Becoming more engaged in what we do is the surest way to finding lasting happiness.
Don’t base your happiness or your self-worth on being the smartest, the most successful, the richest. Defining yourself by the things you do each day (the process) will get you to where you want to be quicker and more joyfully than measuring yourself against others.
Humans evolved an over-the-top obsession with what others thought of them—a craving for social approval and admiration, and a paralyzing fear of being disliked. No one really cares that much about what you’re doing. People are highly self-absorbed. Don’t ascribe too much of your intrinsic meaning to the way-too-good feelings you get from feeling accepted or on a pedestal over other people.
Happiness in any given moment is a function of our reality minus our expectations.
Happiness is the state when nothing is missing. When nothing is missing, your mind shuts down and stops running into the past or future to regret something or to plan something. Real happiness only comes as a side-effect of peace.
Happiness is being satisfied with what you have. Success comes from dissatisfaction. Choose.
Practical steps ✅
The mistake over and over and over is to say, “Oh, I’ll be happy when I get that thing,” whatever it is. That is the fundamental mistake we all make, 24/ 7, all day long. Be happy now.
Values 💎
Following your passion is a luxury. Passion is a fickle magnet: it pulls you toward your current interests. Values are a steady compass: they point you toward a future purpose. Passion bring immediate joy, values provide lasting meaning.
When you feel the ground shifting underneath you, when you don’t know your next move, you can ask yourself, How might I move in the direction of my core values? Or, if that isn’t possible, you might consider, How might I protect them?
Even (and perhaps especially) if we don’t know where the path ahead is going, we’d be wise to adopt an attitude of simply doing the next right (i.e., values-driven) thing.
Having high personal standards, not pursuing perfection, that fuels growth.
Value your time. It is all you have. It’s more important than your money. It’s more important than your friends. It is more important than anything. Your time is all you have. Do not waste your time.
One evening an elder Cherokee told his grandson about a battle that goes on inside all people. He said, "My son, the battle is between two wolves inside us. One is Fear. It carries anxiety, concern, uncertainty, hesitancy, indecision and inaction. The other is Faith. It brings calm, conviction, confidence, enthusiasm, decisiveness, excitement and action." The grandson thought about it for a moment and then asked his grandfather: "Which wolf wins?" The old Cherokee replied, "The one you feed.”
Practical steps ✅
Spend time figuring out what your top three-five values are. You can use this list as a starting point.
Purpose/ finding your path 🛣️
A sense of purpose doesn’t come from thinking about it.
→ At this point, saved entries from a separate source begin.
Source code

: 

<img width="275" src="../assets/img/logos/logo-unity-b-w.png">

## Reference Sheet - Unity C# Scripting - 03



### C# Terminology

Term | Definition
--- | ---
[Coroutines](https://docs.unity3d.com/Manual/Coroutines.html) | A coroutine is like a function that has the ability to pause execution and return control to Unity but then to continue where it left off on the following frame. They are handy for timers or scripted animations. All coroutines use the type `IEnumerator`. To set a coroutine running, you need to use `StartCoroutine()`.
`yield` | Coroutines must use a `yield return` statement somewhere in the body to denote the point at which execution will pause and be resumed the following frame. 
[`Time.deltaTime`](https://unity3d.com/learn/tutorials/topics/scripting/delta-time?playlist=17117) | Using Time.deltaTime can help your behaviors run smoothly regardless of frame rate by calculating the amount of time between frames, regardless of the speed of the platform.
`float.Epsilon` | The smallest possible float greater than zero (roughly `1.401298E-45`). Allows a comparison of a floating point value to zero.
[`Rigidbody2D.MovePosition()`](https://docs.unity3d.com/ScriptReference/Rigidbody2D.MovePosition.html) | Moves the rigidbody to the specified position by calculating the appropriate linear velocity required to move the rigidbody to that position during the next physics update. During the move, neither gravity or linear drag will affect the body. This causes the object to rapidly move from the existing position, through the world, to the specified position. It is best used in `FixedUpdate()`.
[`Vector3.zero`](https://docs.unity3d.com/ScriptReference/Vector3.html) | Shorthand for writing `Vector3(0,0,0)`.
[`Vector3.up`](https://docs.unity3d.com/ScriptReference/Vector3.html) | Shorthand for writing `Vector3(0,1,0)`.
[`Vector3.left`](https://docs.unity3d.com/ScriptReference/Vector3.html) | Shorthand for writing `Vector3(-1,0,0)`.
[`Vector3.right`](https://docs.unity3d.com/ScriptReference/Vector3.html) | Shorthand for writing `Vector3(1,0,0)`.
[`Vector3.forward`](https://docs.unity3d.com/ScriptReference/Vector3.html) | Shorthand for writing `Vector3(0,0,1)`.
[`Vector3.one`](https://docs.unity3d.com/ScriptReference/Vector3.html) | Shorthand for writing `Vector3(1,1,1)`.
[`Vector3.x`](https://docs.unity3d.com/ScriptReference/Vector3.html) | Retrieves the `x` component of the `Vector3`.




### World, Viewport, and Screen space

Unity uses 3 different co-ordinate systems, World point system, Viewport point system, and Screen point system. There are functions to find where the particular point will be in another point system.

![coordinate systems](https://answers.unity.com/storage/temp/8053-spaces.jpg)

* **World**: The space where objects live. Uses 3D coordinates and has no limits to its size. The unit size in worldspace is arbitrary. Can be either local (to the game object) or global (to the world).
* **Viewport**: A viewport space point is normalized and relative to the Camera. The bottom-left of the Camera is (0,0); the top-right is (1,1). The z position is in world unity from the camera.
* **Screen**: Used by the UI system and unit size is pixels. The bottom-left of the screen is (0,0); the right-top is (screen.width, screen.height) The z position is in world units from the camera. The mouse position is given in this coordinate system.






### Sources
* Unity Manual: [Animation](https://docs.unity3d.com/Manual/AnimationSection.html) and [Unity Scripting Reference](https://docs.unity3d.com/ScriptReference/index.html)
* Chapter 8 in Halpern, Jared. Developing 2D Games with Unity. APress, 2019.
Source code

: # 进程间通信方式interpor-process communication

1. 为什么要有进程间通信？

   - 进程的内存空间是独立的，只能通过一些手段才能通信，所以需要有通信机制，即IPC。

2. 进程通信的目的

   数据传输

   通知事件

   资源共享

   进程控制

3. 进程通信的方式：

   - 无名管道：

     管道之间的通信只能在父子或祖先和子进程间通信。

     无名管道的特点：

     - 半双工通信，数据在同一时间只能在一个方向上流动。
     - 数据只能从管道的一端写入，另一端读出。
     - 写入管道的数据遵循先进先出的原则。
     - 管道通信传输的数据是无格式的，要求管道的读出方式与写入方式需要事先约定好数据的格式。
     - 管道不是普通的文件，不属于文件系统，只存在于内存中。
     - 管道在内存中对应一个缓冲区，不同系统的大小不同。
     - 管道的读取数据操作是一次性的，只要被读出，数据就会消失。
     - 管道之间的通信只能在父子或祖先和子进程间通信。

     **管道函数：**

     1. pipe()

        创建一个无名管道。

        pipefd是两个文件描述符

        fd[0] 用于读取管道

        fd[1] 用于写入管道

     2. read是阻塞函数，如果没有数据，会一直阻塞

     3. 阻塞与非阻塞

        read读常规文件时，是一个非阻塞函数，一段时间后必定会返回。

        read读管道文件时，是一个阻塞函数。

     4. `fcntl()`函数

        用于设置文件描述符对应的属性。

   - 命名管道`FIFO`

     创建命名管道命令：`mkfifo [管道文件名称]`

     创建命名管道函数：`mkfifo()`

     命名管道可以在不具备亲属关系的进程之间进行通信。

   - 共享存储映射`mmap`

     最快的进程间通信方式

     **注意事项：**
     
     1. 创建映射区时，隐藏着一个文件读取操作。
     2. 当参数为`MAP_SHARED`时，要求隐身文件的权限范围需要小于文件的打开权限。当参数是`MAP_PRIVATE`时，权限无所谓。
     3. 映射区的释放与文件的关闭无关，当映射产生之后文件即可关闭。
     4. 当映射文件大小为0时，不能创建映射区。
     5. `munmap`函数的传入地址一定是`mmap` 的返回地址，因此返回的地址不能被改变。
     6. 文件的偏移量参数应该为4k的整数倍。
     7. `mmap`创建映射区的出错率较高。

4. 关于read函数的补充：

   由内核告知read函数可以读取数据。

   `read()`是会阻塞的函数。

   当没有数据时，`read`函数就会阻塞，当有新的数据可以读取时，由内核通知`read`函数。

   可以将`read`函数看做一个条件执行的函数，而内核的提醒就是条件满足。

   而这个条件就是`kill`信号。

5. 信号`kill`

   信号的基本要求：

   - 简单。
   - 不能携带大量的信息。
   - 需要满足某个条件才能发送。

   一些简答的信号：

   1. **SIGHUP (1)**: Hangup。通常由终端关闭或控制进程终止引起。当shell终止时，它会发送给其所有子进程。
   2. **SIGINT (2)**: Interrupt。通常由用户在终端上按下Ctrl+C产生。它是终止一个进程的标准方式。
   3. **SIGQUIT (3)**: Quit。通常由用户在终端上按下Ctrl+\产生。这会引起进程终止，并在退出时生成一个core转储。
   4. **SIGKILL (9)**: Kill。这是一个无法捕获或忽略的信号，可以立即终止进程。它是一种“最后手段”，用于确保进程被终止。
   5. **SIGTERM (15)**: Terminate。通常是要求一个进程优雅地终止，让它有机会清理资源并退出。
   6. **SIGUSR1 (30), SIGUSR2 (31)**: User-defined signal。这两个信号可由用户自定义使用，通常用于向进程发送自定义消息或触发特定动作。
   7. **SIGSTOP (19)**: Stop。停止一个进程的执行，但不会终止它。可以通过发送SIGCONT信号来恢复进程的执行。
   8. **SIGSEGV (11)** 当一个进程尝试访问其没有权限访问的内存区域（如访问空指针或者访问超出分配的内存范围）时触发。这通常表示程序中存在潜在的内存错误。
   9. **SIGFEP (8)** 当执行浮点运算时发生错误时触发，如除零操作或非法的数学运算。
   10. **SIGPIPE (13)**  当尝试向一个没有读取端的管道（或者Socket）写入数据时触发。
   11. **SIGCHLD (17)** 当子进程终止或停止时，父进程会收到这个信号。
It comes from taking action that moves you toward the future.
No one knows their ultimate ceiling for achievement, so worrying about it is a waste of time - think BIG.
Figure out which things you can provide for society that it does not yet know how to get but it will want and providing it is natural to you, within your skill set, and within your capabilities.
The way to get out of the competition trap is to be authentic, to find the thing you know how to do better than anybody. If you love to do it, be authentic, and then figure out how to map that to what society actually wants.
You can only achieve mastery in one or two things. It’s usually things you’re obsessed about.
When you do things for their own sake, you create your best work.
Immediate doesn’t work. There is an indeterminate amount of time you have to put in. If you’re counting, you’ll run out of patience before success actually arrives.
My definition of wisdom is knowing the long-term consequences of your actions.
Practical steps ✅
Favor action, keep momentum going
What is your specific knowledge? Figure out what you were doing as a kid or teenager almost effortlessly. Something you didn’t even consider a skill, but people around you noticed.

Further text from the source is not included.